CHAPTER IX. BY ALICE DUER MILLER

Previous

It was a relief to both men when at this point the door of the office opened and Martin Jaffry entered.

Not since the unfortunate anti-suffrage statement of George's had Uncle Martin dropped in like this. George, looking at him with that first swift glance that often predetermines a whole interview, made up his mind that bygones were to be bygones. He greeted his uncle with the warmest cordiality.

"Well, George," said Uncle Martin, "how are things going?"

"I'm going to be elected, if that's what you mean," answered George.

Doolittle gave a snort. "Indeed, are ye?" said he. "As a friend and well-wisher, I'm sure I'm delighted to hear the news." "Do I understand that you have your doubts, Mr. Doolittle?" Jaffry inquired mildly.

"There's two things we need and need badly, Mr. Jaffry," said Doolittle. "One's money—"
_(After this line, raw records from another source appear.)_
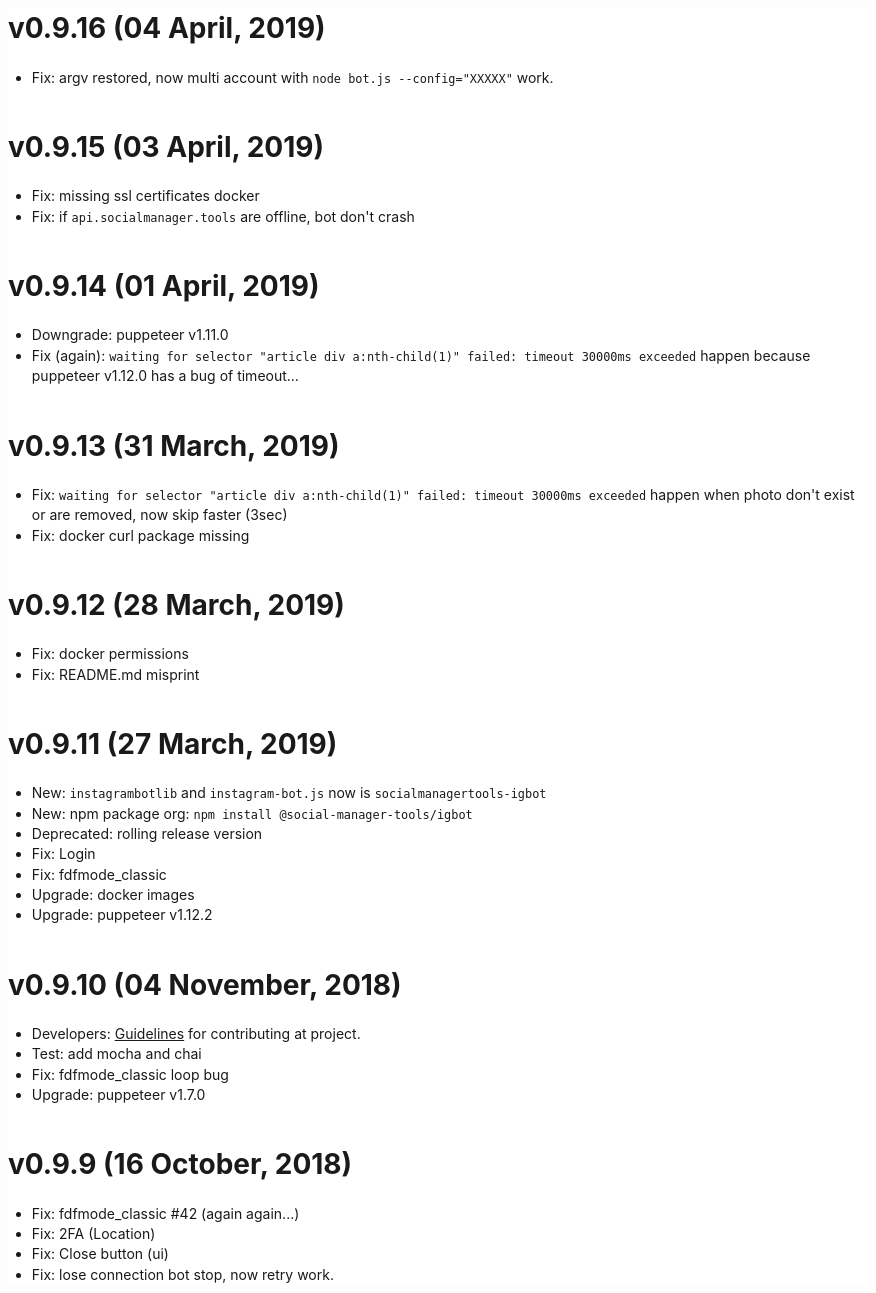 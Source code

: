 
# v0.9.16 (04 April, 2019)
* Fix: argv restored, now multi account with `node bot.js --config="XXXXX"` work.


# v0.9.15 (03 April, 2019)
* Fix: missing ssl certificates docker
* Fix: if `api.socialmanager.tools` are offline, bot don't crash


# v0.9.14 (01 April, 2019)
* Downgrade: puppeteer v1.11.0
* Fix (again): `waiting for selector "article div a:nth-child(1)" failed: timeout 30000ms exceeded` happen because puppeteer v1.12.0 has a bug of timeout...


# v0.9.13 (31 March, 2019)
* Fix: `waiting for selector "article div a:nth-child(1)" failed: timeout 30000ms exceeded` happen when photo don't exist or are removed, now skip faster (3sec)
* Fix: docker curl package missing


# v0.9.12 (28 March, 2019)
* Fix: docker permissions
* Fix: README.md misprint


# v0.9.11 (27 March, 2019)
* New: `instagrambotlib` and `instagram-bot.js` now is `socialmanagertools-igbot`
* New: npm package org: `npm install @social-manager-tools/igbot`
* Deprecated: rolling release version
* Fix: Login
* Fix: fdfmode_classic
* Upgrade: docker images
* Upgrade: puppeteer v1.12.2


# v0.9.10 (04 November, 2018)
* Developers: [Guidelines](https://github.com/social-manager-tools/socialmanagertools-igbot/blob/nightly/DEV_GUIDELINES.md) for contributing at project.
* Test: add mocha and chai
* Fix: fdfmode_classic loop bug
* Upgrade: puppeteer v1.7.0


# v0.9.9 (16 October, 2018)
* Fix: fdfmode_classic #42 (again again...)
* Fix: 2FA (Location)
* Fix: Close button (ui)
* Fix: lose connection bot stop, now retry work.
"A small campaign contribution would not be rejected?"

"But there's something we need more than money—and God knows I never expected to say them words—and that's common sense."
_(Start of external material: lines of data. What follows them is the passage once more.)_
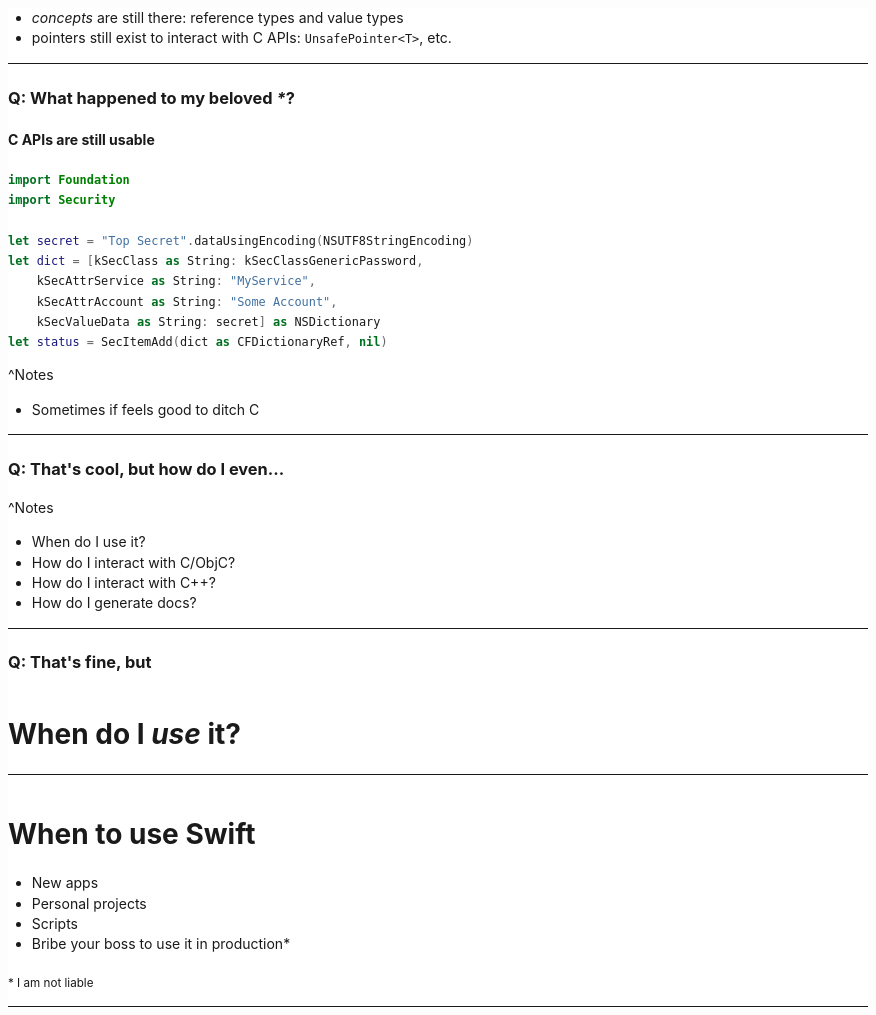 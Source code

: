 * *concepts* are still there: reference types and value types
* pointers still exist to interact with C APIs: `UnsafePointer<T>`, etc.

---

### Q: What happened to my beloved _\*_?

#### C APIs are still usable

```swift
import Foundation
import Security

let secret = "Top Secret".dataUsingEncoding(NSUTF8StringEncoding)
let dict = [kSecClass as String: kSecClassGenericPassword,
    kSecAttrService as String: "MyService",
    kSecAttrAccount as String: "Some Account",
    kSecValueData as String: secret] as NSDictionary
let status = SecItemAdd(dict as CFDictionaryRef, nil)
```

^Notes
- Sometimes if feels good to ditch C

---

### Q: That's cool, but how do I even...

^Notes
- When do I use it?
- How do I interact with C/ObjC?
- How do I interact with C++?
- How do I generate docs?

---

### Q: That's fine, but

# When do I *use* it?

---

# When to use Swift

* New apps
* Personal projects
* Scripts
* Bribe your boss to use it in production\*

<sub>\* I am not liable</sub>

---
"Good," said Uncle Martin, "I have plenty of that, too!"

"Then for the love of Mike pass some of it on to this precious nephew of yours."

"What seems to be the matter?"

"It's them women," said Doolittle.

Uncle Martin turned inquiringly to George: "The tender flowers?" he suggested.

"Look here, Uncle Martin," said George, who had had a good deal of this sort of thing to bear, "I don't understand you. Do you believe in woman suffrage?"

Uncle Martin contemplated a new crumpling of his long-suffering cap before he answered. "Yes and no, George. I believe in it in the same way that I believe in old age and death. I can't avoid them by denying their existence."

"But you fight against them, and put them off as long as you can."

"But I yield a little to them, too, George. What is it? Has Genevieve become a convert to suffrage?"

"Has Genevieve—has my wife——"

Then George remembered that his uncle was an older man and that chivalry is not limited to the treatment of the weaker sex.

"No," he said with a calm hardly less magnificent than the tempest would have been, "no, Uncle Martin, Genevieve has not become a suffragist."

"Well," said Doolittle rising, as if such things were hardly worth his valuable time, "I fail to see the difference between a suffragette an' a woman who goes pokin' her nose into what——"

"You're speaking of my wife, Mr. Doolittle," said George, with a significant lighting of the eye.

"Speakin' in general," said Doolittle.

Uncle Martin was interested. "Has Genevieve been—well, we won't say poking the nose—but taking a responsible civic interest where it would be better if she didn't?"

"It seems," answered George, casting an angry glance at his campaign manager, "that Mr. Doolittle has heard from a friend of his who overheard a conversation between Betty Sheridan and my wife at luncheon. From this he inferred that the two were planning an investigation of some of the city's problems."

Uncle Martin looked relieved.

"Oh, your wife and your stenographer. That can be stopped, I suppose, without undue exertion."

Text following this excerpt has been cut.